Le chevalier remarqua que le champion portait lui aussi des bandages sur ses lésions. Parviendraient-ils vraiment à vaincre des Worgros dans cet état ? Owen éluda ses doutes en pensant à la pluie à l'extérieur et à leur route prochaine.
Ils mangèrent sans beaucoup parler. Owen brisa le silence une fois pour s’enquérir de la provenance de la viande. Des dépouilles de fenns étaient répandues autour de la grotte, répondit la jeune fille. Les animaux n’avaient pas été chassés pour leur viande. Leurs corps étaient intacts, en un sens. Les Worgros les avaient décimés puis s’étaient en allés.
A la fin du repas, le déluge avait cessé, emportant son tambourinement dans le lointain de la vallée. Le feu avait réchauffé les corps et adouci les cœurs. Pendant ce moment de paix, Owen ne se sentit plus sous la pression constante d’être en présence d’un adversaire. Le champion, quant à lui, faisait profil bas. Il se massait tranquillement le genou, grimaçant à quelques reprises.
Ce fut également à cet instant qu’ils perçurent pour la première fois le couinement d’un animal au fond de la grotte. La cavité devait s’enfoncer profondément dans le pan de colline, mais les trois voyageurs ne s’étaient pas aventurés bien loin : un éboulement barrait le tunnel.
— On dirait un chiot, suggéra Aurore.
— C’en est un, confirma Owen en se levant. En quelque sorte. Il s’agit des cris d’un fenn. D’un tout jeune fenn.
Aurore s’orienta vers sa besace et s’équipa d’un flacon de résine de pin. En un tournemain, elle fabriqua une torche avec un morceau de tissu imbibé de poix et un bâton de bois dérobé dans le feu de camp. Owen l’attendit pour progresser dans les ténèbres tandis que le champion restait immobile dans la lueur jaunâtre.

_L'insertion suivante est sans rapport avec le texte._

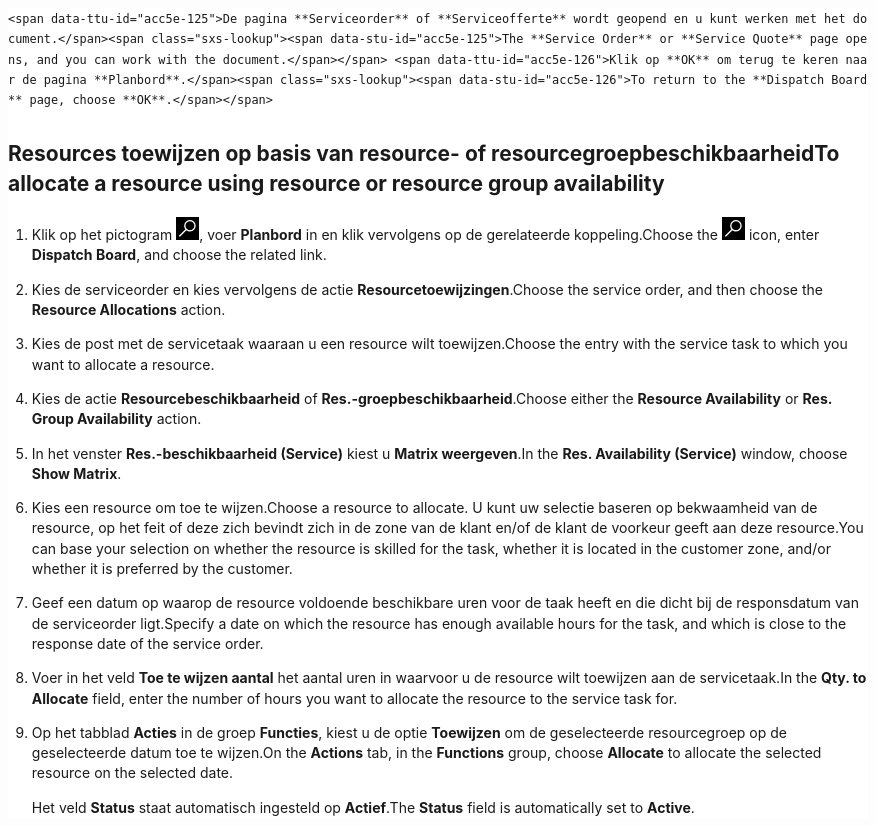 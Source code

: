     <span data-ttu-id="acc5e-125">De pagina **Serviceorder** of **Serviceofferte** wordt geopend en u kunt werken met het document.</span><span class="sxs-lookup"><span data-stu-id="acc5e-125">The **Service Order** or **Service Quote** page opens, and you can work with the document.</span></span> <span data-ttu-id="acc5e-126">Klik op **OK** om terug te keren naar de pagina **Planbord**.</span><span class="sxs-lookup"><span data-stu-id="acc5e-126">To return to the **Dispatch Board** page, choose **OK**.</span></span>

## <a name="to-allocate-a-resource-using-resource-or-resource-group-availability"></a><span data-ttu-id="acc5e-127">Resources toewijzen op basis van resource- of resourcegroepbeschikbaarheid</span><span class="sxs-lookup"><span data-stu-id="acc5e-127">To allocate a resource using resource or resource group availability</span></span>    
1. <span data-ttu-id="acc5e-128">Klik op het pictogram ![Zoeken naar pagina of rapport](media/ui-search/search_small.png "pictogram Zoeken naar pagina of rapport"), voer **Planbord** in en klik vervolgens op de gerelateerde koppeling.</span><span class="sxs-lookup"><span data-stu-id="acc5e-128">Choose the ![Search for Page or Report](media/ui-search/search_small.png "Search for Page or Report icon") icon, enter **Dispatch Board**, and choose the related link.</span></span>  
2. <span data-ttu-id="acc5e-129">Kies de serviceorder en kies vervolgens de actie **Resourcetoewijzingen**.</span><span class="sxs-lookup"><span data-stu-id="acc5e-129">Choose the service order, and then choose the **Resource Allocations** action.</span></span>  
3. <span data-ttu-id="acc5e-130">Kies de post met de servicetaak waaraan u een resource wilt toewijzen.</span><span class="sxs-lookup"><span data-stu-id="acc5e-130">Choose the entry with the service task to which you want to allocate a resource.</span></span>  
4. <span data-ttu-id="acc5e-131">Kies de actie **Resourcebeschikbaarheid** of **Res.-groepbeschikbaarheid**.</span><span class="sxs-lookup"><span data-stu-id="acc5e-131">Choose either the **Resource Availability** or **Res. Group Availability** action.</span></span>  
5. <span data-ttu-id="acc5e-132">In het venster **Res.-beschikbaarheid (Service)** kiest u **Matrix weergeven**.</span><span class="sxs-lookup"><span data-stu-id="acc5e-132">In the **Res. Availability (Service)** window, choose **Show Matrix**.</span></span>  
6. <span data-ttu-id="acc5e-133">Kies een resource om toe te wijzen.</span><span class="sxs-lookup"><span data-stu-id="acc5e-133">Choose a resource to allocate.</span></span> <span data-ttu-id="acc5e-134">U kunt uw selectie baseren op bekwaamheid van de resource, op het feit of deze zich bevindt zich in de zone van de klant en/of de klant de voorkeur geeft aan deze resource.</span><span class="sxs-lookup"><span data-stu-id="acc5e-134">You can base your selection on whether the resource is skilled for the task, whether it is located in the customer zone, and/or whether it is preferred by the customer.</span></span>  
7. <span data-ttu-id="acc5e-135">Geef een datum op waarop de resource voldoende beschikbare uren voor de taak heeft en die dicht bij de responsdatum van de serviceorder ligt.</span><span class="sxs-lookup"><span data-stu-id="acc5e-135">Specify a date on which the resource has enough available hours for the task, and which is close to the response date of the service order.</span></span>  
8. <span data-ttu-id="acc5e-136">Voer in het veld **Toe te wijzen aantal** het aantal uren in waarvoor u de resource wilt toewijzen aan de servicetaak.</span><span class="sxs-lookup"><span data-stu-id="acc5e-136">In the **Qty. to Allocate** field, enter the number of hours you want to allocate the resource to the service task for.</span></span>  
9. <span data-ttu-id="acc5e-137">Op het tabblad **Acties** in de groep **Functies**, kiest u de optie **Toewijzen** om de geselecteerde resourcegroep op de geselecteerde datum toe te wijzen.</span><span class="sxs-lookup"><span data-stu-id="acc5e-137">On the **Actions** tab, in the **Functions** group, choose **Allocate** to allocate the selected resource on the selected date.</span></span>  

     <span data-ttu-id="acc5e-138">Het veld **Status** staat automatisch ingesteld op **Actief**.</span><span class="sxs-lookup"><span data-stu-id="acc5e-138">The **Status** field is automatically set to **Active**.</span></span>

Après quelques enjambées, ils se heurtèrent à l’épais amoncellement de rochers. Les cris d’appel de l’animal avaient crû à l’approche des deux humains. Percevait-il leur présence ? Oui, indéniablement. Owen connaissait le comportement de la plupart des bêtes de ce monde. Il pouvait donc affirmer, sans risque de se tromper, que le fenn couinait pour les attirer.
— Déplaçons ces blocs de pierre. Avec un peu de chance, l’animal trouvera une ouverture pour s’échapper.
— Théodore, pourriez-vous nous apporter votre aide ?
— Evidemment. J’arrive.
Ils n’eurent à retirer qu’une dizaine de rochers pour que l’agrégat perde sa solidité et s’effondre à leurs pieds. Une large brèche s’ouvrait à présent à eux. En avançant la torche, Aurore eut un aperçu de ce qu’il se trouvait à l’intérieur de cette cavité.
La jeune fille poussa un cri de stupeur et recula derrière les deux guerriers. Théodore tenta de la réconforter alors qu’Owen lui empruntait le flambeau pour voir à son tour ce qu’elle avait entraperçu. Alors il comprit. L’éboulement s’était fendu d’une faille donnant sur un charnier sans nom.